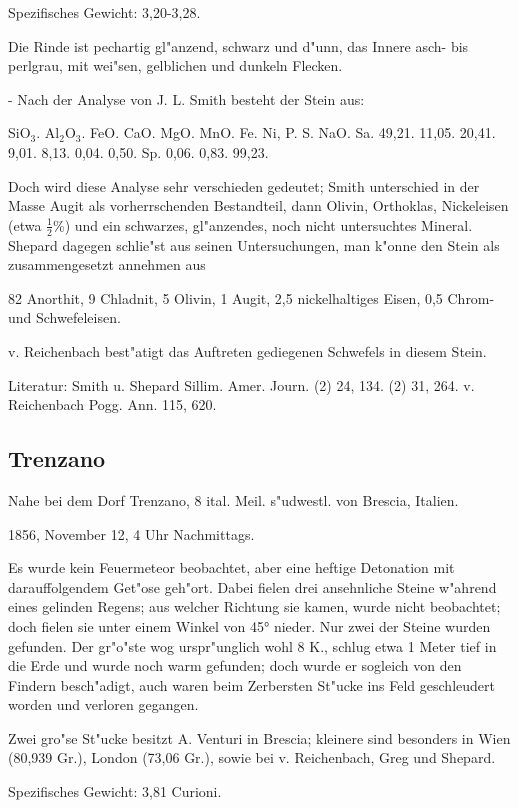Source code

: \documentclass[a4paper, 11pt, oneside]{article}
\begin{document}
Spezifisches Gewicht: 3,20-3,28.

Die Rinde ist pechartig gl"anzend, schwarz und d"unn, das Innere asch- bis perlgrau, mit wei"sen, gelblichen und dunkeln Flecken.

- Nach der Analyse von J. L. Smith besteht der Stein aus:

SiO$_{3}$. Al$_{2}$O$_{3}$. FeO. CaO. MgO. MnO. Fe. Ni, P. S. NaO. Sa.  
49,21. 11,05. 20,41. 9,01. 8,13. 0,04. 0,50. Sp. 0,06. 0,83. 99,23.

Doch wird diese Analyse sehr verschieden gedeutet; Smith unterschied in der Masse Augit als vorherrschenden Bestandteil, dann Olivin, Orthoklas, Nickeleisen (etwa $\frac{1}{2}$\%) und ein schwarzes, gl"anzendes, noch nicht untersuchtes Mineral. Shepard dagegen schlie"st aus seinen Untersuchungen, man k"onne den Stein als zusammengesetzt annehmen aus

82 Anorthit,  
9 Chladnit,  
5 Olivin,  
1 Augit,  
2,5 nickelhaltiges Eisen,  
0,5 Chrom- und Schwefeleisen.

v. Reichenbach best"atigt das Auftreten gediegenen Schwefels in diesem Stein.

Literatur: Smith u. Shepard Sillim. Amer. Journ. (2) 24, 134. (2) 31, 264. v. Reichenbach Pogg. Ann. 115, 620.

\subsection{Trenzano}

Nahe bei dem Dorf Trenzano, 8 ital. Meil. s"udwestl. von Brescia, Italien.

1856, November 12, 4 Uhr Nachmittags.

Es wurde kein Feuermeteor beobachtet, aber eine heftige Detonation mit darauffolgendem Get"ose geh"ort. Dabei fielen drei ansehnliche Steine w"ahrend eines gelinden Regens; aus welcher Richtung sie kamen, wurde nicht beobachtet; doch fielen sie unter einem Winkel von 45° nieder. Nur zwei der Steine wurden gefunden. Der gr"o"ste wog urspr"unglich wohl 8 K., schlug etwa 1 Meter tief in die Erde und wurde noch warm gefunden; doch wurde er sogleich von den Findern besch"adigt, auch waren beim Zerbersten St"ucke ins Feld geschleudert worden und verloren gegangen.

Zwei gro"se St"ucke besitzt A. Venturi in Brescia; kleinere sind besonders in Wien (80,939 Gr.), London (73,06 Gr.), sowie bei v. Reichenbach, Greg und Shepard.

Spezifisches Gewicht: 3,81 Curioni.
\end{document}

● GOAL OF THE EXERCISE:
After locating the line holding "Literatur: Smith u." above, output exactly that line and every line after it through the line holding "Es wurde kein". Include nothing else.

● RESPONSE AREA:
Literatur: Smith u. Shepard Sillim. Amer. Journ. (2) 24, 134. (2) 31, 264. v. Reichenbach Pogg. Ann. 115, 620.

\subsection{Trenzano}

Nahe bei dem Dorf Trenzano, 8 ital. Meil. s"udwestl. von Brescia, Italien.

1856, November 12, 4 Uhr Nachmittags.

Es wurde kein Feuermeteor beobachtet, aber eine heftige Detonation mit darauffolgendem Get"ose geh"ort. Dabei fielen drei ansehnliche Steine w"ahrend eines gelinden Regens; aus welcher Richtung sie kamen, wurde nicht beobachtet; doch fielen sie unter einem Winkel von 45° nieder. Nur zwei der Steine wurden gefunden. Der gr"o"ste wog urspr"unglich wohl 8 K., schlug etwa 1 Meter tief in die Erde und wurde noch warm gefunden; doch wurde er sogleich von den Findern besch"adigt, auch waren beim Zerbersten St"ucke ins Feld geschleudert worden und verloren gegangen.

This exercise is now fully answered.